#### THE DATA

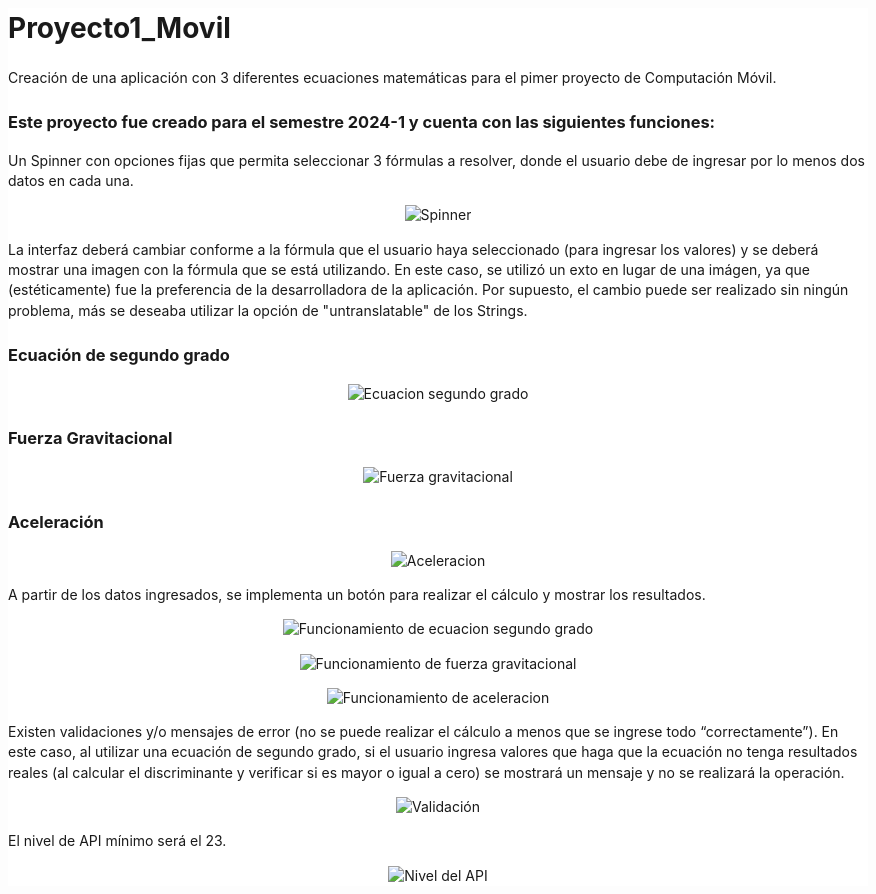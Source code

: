# Proyecto1_Movil
Creación de una aplicación con 3 diferentes ecuaciones matemáticas para el pimer proyecto de Computación Móvil.


### Este proyecto fue creado para el semestre 2024-1 y cuenta con las siguientes funciones:
Un Spinner con opciones fijas que permita seleccionar 3 fórmulas a resolver, donde el usuario debe de ingresar por lo menos dos datos en cada una.
<p align="center"><img src="https://github.com/AzulAF/Proyecto1_Movil/assets/119392808/bebaac09-761b-43ce-9df9-d903f61f175d" alt="Spinner" width="300"/></p>


La interfaz deberá cambiar conforme a la fórmula que el usuario haya seleccionado (para ingresar los valores) y se deberá mostrar una imagen con la fórmula que se está utilizando. 
En este caso, se utilizó un exto en lugar de una imágen, ya que (estéticamente) fue la preferencia de la desarrolladora de la aplicación. Por supuesto, el cambio puede ser realizado 
sin ningún problema, más se deseaba utilizar la opción de "untranslatable" de los Strings.


### Ecuación de segundo grado
<p align="center"><img src="https://github.com/AzulAF/Proyecto1_Movil/assets/119392808/ad4933ab-3616-4df1-b074-d5daf0583354" alt="Ecuacion segundo grado" width="200"/></p>


### Fuerza Gravitacional
<p align="center"><img src="https://github.com/AzulAF/Proyecto1_Movil/assets/119392808/d1049c60-eb9c-4c5a-9752-cef86ef9870d" alt="Fuerza gravitacional" width="200"/></p>



### Aceleración
<p align="center"><img src="https://github.com/AzulAF/Proyecto1_Movil/assets/119392808/3c0bf899-12ef-4d40-9de1-50ad72287424" alt="Aceleracion" width="200"/></p>



A partir de los datos ingresados, se implementa un botón para realizar el cálculo y mostrar los resultados.
<p align="center"><img src="https://github.com/AzulAF/Proyecto1_Movil/assets/119392808/eb776eaf-a55a-40dd-9b16-a47578a640f3" alt="Funcionamiento de ecuacion segundo grado" width="200"/></p>
<p align="center"><img src="https://github.com/AzulAF/Proyecto1_Movil/assets/119392808/c676809b-2ff9-4543-a100-1a08334e6b48" alt="Funcionamiento de fuerza gravitacional" width="200"/></p>
<p align="center"><img src="https://github.com/AzulAF/Proyecto1_Movil/assets/119392808/943c23dd-3336-4997-9774-036c8249368d" alt="Funcionamiento de aceleracion" width="200"/></p>




Existen validaciones y/o mensajes de error (no se puede realizar el cálculo a menos que se ingrese todo “correctamente”). En este caso, al utilizar una ecuación de segundo grado, si
el usuario ingresa valores que haga que la ecuación no tenga resultados reales (al calcular el discriminante y verificar si es mayor o igual a cero) se mostrará un mensaje y no se realizará la operación.
<p align="center"><img src="https://github.com/AzulAF/Proyecto1_Movil/assets/119392808/1955af1b-1634-470d-b4dd-f7d814f26428" alt="Validación" width="200"/></p>


El nivel de API mínimo será el 23.
<p align="center"><img src="https://github.com/AzulAF/Proyecto1_Movil/assets/119392808/f51c6283-27e9-4c50-bda4-cd8e1bbaf1c4" alt="Nivel del API" width="300"/></p>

########

Each entry should be transcribed exactly as given, with pictures omitted.

RESULT
Source code

:# Proyecto1_Movil
Creación de una aplicación con 3 diferentes ecuaciones matemáticas para el pimer proyecto de Computación Móvil.


### Este proyecto fue creado para el semestre 2024-1 y cuenta con las siguientes funciones:
Un Spinner con opciones fijas que permita seleccionar 3 fórmulas a resolver, donde el usuario debe de ingresar por lo menos dos datos en cada una.
<p align="center"><img src="https://github.com/AzulAF/Proyecto1_Movil/assets/119392808/bebaac09-761b-43ce-9df9-d903f61f175d" alt="Spinner" width="300"/></p>


La interfaz deberá cambiar conforme a la fórmula que el usuario haya seleccionado (para ingresar los valores) y se deberá mostrar una imagen con la fórmula que se está utilizando. 
En este caso, se utilizó un exto en lugar de una imágen, ya que (estéticamente) fue la preferencia de la desarrolladora de la aplicación. Por supuesto, el cambio puede ser realizado 
sin ningún problema, más se deseaba utilizar la opción de "untranslatable" de los Strings.


### Ecuación de segundo grado
<p align="center"><img src="https://github.com/AzulAF/Proyecto1_Movil/assets/119392808/ad4933ab-3616-4df1-b074-d5daf0583354" alt="Ecuacion segundo grado" width="200"/></p>


### Fuerza Gravitacional
<p align="center"><img src="https://github.com/AzulAF/Proyecto1_Movil/assets/119392808/d1049c60-eb9c-4c5a-9752-cef86ef9870d" alt="Fuerza gravitacional" width="200"/></p>



### Aceleración
<p align="center"><img src="https://github.com/AzulAF/Proyecto1_Movil/assets/119392808/3c0bf899-12ef-4d40-9de1-50ad72287424" alt="Aceleracion" width="200"/></p>



A partir de los datos ingresados, se implementa un botón para realizar el cálculo y mostrar los resultados.
<p align="center"><img src="https://github.com/AzulAF/Proyecto1_Movil/assets/119392808/eb776eaf-a55a-40dd-9b16-a47578a640f3" alt="Funcionamiento de ecuacion segundo grado" width="200"/></p>
<p align="center"><img src="https://github.com/AzulAF/Proyecto1_Movil/assets/119392808/c676809b-2ff9-4543-a100-1a08334e6b48" alt="Funcionamiento de fuerza gravitacional" width="200"/></p>
<p align="center"><img src="https://github.com/AzulAF/Proyecto1_Movil/assets/119392808/943c23dd-3336-4997-9774-036c8249368d" alt="Funcionamiento de aceleracion" width="200"/></p>




Existen validaciones y/o mensajes de error (no se puede realizar el cálculo a menos que se ingrese todo “correctamente”). En este caso, al utilizar una ecuación de segundo grado, si
el usuario ingresa valores que haga que la ecuación no tenga resultados reales (al calcular el discriminante y verificar si es mayor o igual a cero) se mostrará un mensaje y no se realizará la operación.
<p align="center"><img src="https://github.com/AzulAF/Proyecto1_Movil/assets/119392808/1955af1b-1634-470d-b4dd-f7d814f26428" alt="Validación" width="200"/></p>


El nivel de API mínimo será el 23.
<p align="center"><img src="https://github.com/AzulAF/Proyecto1_Movil/assets/119392808/f51c6283-27e9-4c50-bda4-cd8e1bbaf1c4" alt="Nivel del API" width="300"/></p>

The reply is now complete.